Si, à l’annonce de cette réforme, de très nombreux départements se sont dit publiquement favorables à une large restauration des 90 km/h sur les routes dont ils ont la gestion, en pratique, le retour à la limitation de vitesse originelle est plus compliqué qu’attendu, et les nombreuses contraintes imposées par le Gouvernement et les experts du Comité national pour la Sécurité routière (CNSR) dissuadent certains élus départementaux d’appliquer l’amendement.
Manifestement agacé par l’adoption de cet amendement venant contrecarrer la mise en œuvre de la mesure qu’il avait préconisée dès 2013 et qui était entrée en vigueur à peine un an plus tôt, le Comité des experts du CNSR s’est empressé de publier une note intitulée Dérogation à la vitesse maximale autorisée de 80 km/h sur route bidirectionnelle sans séparateur central : éléments d’aide à la décision.

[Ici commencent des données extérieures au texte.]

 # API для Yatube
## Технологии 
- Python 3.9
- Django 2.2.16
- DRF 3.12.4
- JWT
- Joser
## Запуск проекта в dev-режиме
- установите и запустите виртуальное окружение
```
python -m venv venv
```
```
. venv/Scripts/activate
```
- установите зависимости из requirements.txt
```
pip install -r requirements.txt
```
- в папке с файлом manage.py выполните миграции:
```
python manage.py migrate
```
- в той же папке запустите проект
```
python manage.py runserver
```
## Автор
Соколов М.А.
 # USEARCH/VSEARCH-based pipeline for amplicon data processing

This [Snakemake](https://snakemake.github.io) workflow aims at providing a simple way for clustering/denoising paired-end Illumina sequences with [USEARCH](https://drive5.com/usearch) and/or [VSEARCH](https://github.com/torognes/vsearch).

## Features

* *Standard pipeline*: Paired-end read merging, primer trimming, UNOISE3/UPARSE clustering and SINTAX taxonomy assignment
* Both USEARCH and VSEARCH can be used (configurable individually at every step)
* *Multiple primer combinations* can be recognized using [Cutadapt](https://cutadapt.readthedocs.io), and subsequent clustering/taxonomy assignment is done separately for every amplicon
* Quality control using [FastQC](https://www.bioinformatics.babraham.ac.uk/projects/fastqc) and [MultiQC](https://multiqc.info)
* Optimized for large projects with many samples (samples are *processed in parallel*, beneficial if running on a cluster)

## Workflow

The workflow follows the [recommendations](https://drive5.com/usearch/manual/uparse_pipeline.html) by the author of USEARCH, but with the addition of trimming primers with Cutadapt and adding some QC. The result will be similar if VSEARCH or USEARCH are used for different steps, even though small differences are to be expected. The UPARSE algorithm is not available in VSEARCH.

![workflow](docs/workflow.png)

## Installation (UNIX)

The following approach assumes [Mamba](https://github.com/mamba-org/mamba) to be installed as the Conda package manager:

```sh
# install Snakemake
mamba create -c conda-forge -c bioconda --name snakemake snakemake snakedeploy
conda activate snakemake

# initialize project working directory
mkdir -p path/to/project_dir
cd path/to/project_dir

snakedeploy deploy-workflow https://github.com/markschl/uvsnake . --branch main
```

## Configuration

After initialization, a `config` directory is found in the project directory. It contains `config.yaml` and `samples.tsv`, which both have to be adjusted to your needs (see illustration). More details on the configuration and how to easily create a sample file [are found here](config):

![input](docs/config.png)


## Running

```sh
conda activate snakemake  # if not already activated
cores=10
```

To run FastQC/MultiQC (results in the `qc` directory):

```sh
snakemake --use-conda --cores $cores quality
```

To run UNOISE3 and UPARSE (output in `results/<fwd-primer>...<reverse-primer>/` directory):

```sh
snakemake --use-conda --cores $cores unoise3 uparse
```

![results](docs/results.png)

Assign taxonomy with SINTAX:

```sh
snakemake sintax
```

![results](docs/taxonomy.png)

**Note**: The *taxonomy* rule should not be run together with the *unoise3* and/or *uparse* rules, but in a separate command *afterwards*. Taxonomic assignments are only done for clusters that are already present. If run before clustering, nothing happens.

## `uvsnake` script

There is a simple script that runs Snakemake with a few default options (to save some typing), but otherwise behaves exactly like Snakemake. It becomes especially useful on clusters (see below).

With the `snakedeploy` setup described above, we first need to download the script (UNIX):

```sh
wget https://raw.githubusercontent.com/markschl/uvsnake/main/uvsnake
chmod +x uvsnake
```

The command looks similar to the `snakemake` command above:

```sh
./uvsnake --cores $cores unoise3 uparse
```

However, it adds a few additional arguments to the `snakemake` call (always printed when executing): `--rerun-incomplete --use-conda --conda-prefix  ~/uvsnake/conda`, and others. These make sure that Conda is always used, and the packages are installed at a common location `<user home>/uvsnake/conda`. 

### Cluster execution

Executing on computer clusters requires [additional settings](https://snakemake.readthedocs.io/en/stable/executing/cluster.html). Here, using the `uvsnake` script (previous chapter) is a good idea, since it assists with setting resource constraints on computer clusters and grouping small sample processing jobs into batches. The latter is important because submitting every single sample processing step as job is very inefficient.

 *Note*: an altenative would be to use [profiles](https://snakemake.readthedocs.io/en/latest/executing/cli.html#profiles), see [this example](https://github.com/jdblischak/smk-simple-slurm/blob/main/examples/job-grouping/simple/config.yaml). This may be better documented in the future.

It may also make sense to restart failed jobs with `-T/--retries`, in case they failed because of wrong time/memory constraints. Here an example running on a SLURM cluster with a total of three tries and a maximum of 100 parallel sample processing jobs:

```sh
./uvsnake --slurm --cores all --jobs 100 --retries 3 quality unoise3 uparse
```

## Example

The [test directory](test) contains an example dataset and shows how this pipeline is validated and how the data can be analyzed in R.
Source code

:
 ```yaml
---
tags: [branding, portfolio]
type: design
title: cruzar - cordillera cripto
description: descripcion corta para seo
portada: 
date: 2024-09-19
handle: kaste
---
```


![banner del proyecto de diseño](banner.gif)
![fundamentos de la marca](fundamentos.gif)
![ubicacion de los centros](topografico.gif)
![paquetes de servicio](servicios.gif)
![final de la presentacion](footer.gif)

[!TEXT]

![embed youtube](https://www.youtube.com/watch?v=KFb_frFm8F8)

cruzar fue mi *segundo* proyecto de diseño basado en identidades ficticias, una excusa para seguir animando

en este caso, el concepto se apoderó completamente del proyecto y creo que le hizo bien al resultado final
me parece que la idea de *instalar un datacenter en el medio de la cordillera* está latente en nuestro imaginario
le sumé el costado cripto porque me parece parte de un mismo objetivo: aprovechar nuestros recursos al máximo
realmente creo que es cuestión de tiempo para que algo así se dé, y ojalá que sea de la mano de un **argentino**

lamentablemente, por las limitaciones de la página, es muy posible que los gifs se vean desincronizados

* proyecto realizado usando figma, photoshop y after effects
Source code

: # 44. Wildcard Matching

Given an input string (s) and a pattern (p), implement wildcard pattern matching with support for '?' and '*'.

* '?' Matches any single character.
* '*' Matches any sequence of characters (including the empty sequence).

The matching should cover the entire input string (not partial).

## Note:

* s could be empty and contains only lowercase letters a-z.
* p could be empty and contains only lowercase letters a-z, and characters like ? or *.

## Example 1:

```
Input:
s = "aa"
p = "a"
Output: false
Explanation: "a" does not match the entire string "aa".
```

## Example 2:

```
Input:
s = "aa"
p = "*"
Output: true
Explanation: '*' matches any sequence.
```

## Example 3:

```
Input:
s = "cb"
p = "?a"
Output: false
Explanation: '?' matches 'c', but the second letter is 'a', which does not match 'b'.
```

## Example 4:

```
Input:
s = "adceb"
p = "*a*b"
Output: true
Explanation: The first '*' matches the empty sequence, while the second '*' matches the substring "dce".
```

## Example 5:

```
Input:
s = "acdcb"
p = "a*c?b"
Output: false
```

Ce document ne contient en réalité qu’une suite de prescriptions techniques aberrantes et totalement déconnectées des réalités routières locales, de telle sorte que tout Président d’un conseil départemental qui souhaiterait respecter strictement l’ensemble de ces éléments arriverait rapidement à la conclusion qu’il lui est impossible d’envisager un relèvement de la vitesse maximale autorisée sur le moindre tronçon de route de son département.
"Pour assurer une bonne compréhension de la route pour l’usager, les tronçons [où la VMA est susceptible d’être relevée à 90 km/h] feront au moins 10 km.
Les critères suivants […] ne sont pas compatibles avec une dérogation au 80 km/h :
- une V85 Poids lourd (vitesse en-dessous de laquelle circulent 85 % des poids lourds) supérieure à 80 km/h (y compris la nuit) ;
- une V85 Véhicule léger supérieure à 90 km/h (y compris la nuit).
Les mobilités douces ou lentes doivent être préservées. La présence des éléments suivants sur le tronçon n’est pas compatible avec une dérogation au 80 km/h :
- arrêts de transport en commun ;
- traversée de chemins de grande randonnée ou de véloroutes ;
- riverains ;
- engins agricoles.
À la mise en place de la dérogation, l’infrastructure devra présenter les caractéristiques minimales suivantes :
- pour éviter les chocs frontaux, à défaut d’une séparation physique des deux sens de circulation, interdiction de dépassement matérialisée par deux bandes blanches avec alerte sonore ;
- pour éviter les sorties de route, des accotements revêtus de largeur minimale 1,50 m et une alerte sonore en rive ;
- pour réduire la gravité des accidents, une zone de sécurité et le traitement des obstacles latéraux (pas d’obstacles non protégés dans les 4 m du bord de chaussée, les 1,50 m d’accotements revêtus étant inclus dans ces 4 m) ;
- pour éviter les chocs en intersection, interdire la traversée et le tourne-à-gauche."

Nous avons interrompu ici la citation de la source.